We played some more. He called a couple more people in. We played some
more. Anyway…..seems like it went on for awhile, but who knows? We
finally ended up in his office, where he regaled us with a couple of Hollywood
party stories…one of which somehow involved David Clayton Thomas of Blood Sweat
& Tears. We then talked about contracts; I believe that we were all
underage, so Nick & a partner spoke of getting parental permission etc. etc.
It seemed like we were on our way. The tricky part was that we had a “friend” that we had dubbed “Manager”

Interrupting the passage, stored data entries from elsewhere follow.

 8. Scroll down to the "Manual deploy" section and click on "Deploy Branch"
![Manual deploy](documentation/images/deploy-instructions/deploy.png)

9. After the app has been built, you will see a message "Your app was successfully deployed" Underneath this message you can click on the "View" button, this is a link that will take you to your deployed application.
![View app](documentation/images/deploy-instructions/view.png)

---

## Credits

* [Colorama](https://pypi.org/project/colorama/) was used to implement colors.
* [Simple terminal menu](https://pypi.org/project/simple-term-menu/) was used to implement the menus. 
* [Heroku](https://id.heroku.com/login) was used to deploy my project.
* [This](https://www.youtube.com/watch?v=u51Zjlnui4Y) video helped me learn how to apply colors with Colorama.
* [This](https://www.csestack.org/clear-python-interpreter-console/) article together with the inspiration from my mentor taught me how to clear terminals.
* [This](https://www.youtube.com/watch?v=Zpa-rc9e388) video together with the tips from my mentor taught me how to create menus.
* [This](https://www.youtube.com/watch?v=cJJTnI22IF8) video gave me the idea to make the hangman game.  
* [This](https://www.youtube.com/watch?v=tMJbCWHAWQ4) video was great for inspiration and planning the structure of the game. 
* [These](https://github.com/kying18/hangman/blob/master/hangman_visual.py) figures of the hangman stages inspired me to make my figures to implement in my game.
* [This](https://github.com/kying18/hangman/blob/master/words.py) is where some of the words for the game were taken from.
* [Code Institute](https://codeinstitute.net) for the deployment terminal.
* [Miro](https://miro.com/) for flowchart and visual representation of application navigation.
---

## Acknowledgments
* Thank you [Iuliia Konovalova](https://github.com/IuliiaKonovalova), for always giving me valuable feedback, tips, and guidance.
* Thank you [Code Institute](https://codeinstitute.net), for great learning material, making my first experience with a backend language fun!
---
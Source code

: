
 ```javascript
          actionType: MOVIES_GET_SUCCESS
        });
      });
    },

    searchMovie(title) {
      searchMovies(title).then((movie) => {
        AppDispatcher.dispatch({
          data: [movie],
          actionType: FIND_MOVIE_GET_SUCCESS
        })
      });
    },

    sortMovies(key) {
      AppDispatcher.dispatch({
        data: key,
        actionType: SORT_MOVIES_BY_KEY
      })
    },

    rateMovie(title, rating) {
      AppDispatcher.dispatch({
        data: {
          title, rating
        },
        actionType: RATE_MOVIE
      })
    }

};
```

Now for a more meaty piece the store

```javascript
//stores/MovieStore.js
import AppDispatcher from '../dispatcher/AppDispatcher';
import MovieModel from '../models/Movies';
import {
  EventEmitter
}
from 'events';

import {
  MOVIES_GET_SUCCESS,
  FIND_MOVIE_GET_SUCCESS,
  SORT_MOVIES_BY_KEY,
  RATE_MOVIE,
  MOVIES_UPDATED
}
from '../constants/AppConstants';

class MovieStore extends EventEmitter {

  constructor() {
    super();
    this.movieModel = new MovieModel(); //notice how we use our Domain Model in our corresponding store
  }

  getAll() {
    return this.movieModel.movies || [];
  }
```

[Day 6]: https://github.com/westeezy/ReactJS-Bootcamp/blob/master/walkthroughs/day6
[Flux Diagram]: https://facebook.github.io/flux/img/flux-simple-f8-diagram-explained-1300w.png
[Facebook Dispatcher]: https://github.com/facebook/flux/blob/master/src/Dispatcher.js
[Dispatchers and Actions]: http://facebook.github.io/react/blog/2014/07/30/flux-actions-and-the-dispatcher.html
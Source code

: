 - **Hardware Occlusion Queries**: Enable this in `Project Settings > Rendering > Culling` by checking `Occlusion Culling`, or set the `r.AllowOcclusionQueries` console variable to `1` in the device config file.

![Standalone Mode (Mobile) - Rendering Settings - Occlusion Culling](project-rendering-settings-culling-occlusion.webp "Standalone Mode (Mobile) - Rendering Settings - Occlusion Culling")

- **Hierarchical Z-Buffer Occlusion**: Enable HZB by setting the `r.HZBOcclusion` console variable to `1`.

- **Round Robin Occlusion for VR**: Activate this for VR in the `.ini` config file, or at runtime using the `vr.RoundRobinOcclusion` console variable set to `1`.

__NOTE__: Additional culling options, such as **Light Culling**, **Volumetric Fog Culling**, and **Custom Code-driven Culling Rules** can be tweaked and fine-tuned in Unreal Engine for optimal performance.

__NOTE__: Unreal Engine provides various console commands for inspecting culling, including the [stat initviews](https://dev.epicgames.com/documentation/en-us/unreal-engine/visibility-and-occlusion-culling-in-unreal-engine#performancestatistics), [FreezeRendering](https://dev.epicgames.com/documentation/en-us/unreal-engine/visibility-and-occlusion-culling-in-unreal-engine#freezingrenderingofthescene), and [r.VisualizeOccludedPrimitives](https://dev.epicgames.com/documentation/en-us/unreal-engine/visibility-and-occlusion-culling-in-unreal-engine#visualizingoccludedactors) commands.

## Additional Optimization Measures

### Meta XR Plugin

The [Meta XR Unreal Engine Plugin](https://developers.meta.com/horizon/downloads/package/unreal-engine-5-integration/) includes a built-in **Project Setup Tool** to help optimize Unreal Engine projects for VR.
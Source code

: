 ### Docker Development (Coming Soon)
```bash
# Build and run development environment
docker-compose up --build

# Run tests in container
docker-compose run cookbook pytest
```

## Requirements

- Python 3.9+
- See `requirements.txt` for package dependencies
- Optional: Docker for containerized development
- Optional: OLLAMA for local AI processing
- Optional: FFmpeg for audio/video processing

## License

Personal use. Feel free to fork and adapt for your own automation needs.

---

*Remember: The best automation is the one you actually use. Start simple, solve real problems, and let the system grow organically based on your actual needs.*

and he was, I’m sure, At any rate they wanted to hear our “Electric” set, so our “manager” and Nick’s company set up an audition at the club- The Warehouse- in Anaheim . Since we literally were “starving musicians”, we had shared a McDonald’s hamburger the morning of the audition and otherwise were subsisting on macaroni & Pork & beans and stuff. Nick St . Nicholas didn’t show, he sent an emissary, we played our Electric set….all was fine. I got off of the drums to sing an acoustic song…..got to the mike…. and fainted dead away. Oooops. Blew that one! I believe that there were a couple more phone calls between our faux manager and Nick’s company, and we got the feeling that our guy was trying to cut himself in and not passing anything along to us that the company was telling him…….and pretty soon we just ran out of cash and time and went back home to Oregon. Till the next summer of course (sans faux manager). And THAT is one of my brief Hollywoodagogoland encounters.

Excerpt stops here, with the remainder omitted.